- [Instructions for the task] Required from the data below: the exact lines starting at the line containing "nodemon start" and ending at the line containing "- 🌱 I’m currently learning Python Frameworks", with both ends kept and all pictures dropped.

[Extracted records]
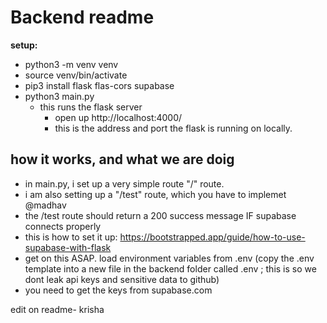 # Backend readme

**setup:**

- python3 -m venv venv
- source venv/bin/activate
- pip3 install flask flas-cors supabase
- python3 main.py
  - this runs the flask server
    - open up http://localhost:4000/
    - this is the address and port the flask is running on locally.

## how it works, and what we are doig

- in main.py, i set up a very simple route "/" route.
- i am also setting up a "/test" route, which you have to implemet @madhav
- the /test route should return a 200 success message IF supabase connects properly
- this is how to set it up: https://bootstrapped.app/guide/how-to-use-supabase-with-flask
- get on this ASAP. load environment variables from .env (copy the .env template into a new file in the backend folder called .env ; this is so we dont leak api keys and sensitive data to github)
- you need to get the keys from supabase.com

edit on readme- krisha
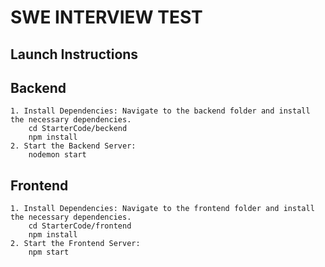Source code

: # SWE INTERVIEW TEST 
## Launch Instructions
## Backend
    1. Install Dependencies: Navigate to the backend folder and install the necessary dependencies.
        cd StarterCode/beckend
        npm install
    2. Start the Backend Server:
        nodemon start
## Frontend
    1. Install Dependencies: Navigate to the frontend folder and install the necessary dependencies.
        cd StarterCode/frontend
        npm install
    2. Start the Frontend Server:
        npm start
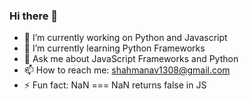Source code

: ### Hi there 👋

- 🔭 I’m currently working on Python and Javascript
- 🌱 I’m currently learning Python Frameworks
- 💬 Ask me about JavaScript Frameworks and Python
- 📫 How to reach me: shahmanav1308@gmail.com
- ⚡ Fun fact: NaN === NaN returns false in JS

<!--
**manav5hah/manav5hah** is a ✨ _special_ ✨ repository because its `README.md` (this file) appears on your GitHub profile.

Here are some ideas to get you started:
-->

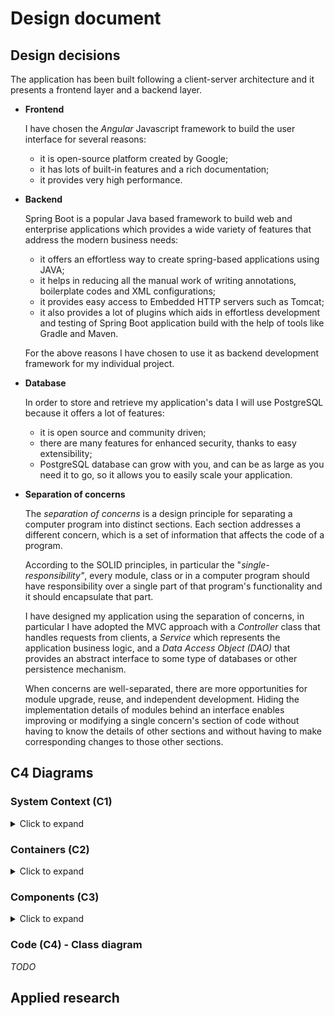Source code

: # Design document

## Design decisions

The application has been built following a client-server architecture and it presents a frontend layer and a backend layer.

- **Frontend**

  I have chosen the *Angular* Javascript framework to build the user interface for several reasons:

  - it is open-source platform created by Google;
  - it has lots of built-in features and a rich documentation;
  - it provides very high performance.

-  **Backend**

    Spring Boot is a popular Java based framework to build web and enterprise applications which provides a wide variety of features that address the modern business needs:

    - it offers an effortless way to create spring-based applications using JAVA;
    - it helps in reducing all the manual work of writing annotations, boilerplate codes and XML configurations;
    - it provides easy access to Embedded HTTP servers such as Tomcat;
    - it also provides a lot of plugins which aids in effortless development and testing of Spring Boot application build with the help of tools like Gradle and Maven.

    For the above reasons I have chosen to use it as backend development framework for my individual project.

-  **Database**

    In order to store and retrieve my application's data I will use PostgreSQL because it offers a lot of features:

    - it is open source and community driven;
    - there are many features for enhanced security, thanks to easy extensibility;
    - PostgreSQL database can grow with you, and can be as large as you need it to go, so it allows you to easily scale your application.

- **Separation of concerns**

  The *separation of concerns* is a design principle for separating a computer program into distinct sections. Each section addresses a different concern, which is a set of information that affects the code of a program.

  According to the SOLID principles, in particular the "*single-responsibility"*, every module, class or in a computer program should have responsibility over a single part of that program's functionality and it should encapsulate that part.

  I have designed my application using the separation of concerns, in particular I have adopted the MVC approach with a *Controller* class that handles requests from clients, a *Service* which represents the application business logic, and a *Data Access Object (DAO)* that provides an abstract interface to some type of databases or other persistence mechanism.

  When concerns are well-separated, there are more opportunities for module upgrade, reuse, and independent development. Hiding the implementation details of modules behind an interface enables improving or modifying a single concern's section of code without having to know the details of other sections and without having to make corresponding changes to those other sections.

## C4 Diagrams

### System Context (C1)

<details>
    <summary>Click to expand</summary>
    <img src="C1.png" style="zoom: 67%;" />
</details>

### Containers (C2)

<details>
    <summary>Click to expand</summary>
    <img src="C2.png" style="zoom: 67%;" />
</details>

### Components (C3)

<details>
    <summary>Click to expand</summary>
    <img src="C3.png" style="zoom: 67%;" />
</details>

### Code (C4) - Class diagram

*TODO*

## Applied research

--

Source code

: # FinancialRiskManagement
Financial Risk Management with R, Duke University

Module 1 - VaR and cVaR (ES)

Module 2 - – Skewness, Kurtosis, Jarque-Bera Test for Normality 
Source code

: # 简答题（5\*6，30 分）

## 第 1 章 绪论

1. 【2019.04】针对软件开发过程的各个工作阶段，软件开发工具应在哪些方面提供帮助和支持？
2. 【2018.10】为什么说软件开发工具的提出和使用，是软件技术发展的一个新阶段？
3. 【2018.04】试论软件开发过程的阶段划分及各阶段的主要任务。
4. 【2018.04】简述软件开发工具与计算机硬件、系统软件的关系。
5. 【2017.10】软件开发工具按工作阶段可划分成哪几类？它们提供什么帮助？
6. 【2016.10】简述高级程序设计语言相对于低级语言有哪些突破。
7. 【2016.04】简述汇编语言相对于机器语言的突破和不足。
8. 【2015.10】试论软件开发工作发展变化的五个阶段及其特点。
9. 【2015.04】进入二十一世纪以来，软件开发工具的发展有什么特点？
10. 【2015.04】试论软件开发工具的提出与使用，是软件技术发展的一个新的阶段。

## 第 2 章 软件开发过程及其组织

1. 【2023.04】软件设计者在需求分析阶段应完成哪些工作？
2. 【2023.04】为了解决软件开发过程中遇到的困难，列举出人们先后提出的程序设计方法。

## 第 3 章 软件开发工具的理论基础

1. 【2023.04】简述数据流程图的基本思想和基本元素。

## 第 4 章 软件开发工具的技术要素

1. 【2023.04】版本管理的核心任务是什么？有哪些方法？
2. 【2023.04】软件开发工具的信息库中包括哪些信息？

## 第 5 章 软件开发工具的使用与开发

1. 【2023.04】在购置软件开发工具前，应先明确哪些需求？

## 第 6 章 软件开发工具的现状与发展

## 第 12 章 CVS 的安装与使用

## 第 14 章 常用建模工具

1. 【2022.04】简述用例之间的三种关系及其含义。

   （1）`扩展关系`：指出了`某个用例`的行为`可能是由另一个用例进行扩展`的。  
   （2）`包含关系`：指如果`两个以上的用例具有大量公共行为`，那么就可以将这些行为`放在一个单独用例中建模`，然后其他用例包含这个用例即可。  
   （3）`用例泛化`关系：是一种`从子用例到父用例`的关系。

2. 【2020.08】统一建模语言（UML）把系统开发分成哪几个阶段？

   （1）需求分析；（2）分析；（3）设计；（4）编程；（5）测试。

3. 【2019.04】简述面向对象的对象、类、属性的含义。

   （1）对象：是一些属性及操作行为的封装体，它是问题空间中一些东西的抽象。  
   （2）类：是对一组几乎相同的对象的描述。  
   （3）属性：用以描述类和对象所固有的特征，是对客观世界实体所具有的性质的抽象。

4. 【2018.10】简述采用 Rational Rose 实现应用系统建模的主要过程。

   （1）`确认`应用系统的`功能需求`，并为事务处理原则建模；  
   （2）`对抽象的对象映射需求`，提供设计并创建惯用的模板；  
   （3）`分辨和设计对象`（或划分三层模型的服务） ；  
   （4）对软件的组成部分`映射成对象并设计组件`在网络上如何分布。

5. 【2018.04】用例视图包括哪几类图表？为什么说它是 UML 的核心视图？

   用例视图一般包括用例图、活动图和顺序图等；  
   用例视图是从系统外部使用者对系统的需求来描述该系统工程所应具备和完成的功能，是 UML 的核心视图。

- [Response]
        nodemon start
## Frontend
    1. Install Dependencies: Navigate to the frontend folder and install the necessary dependencies.
        cd StarterCode/frontend
        npm install
    2. Start the Frontend Server:
        npm start
Source code

: ### Hi there 👋

- 🔭 I’m currently working on Python and Javascript
- 🌱 I’m currently learning Python Frameworks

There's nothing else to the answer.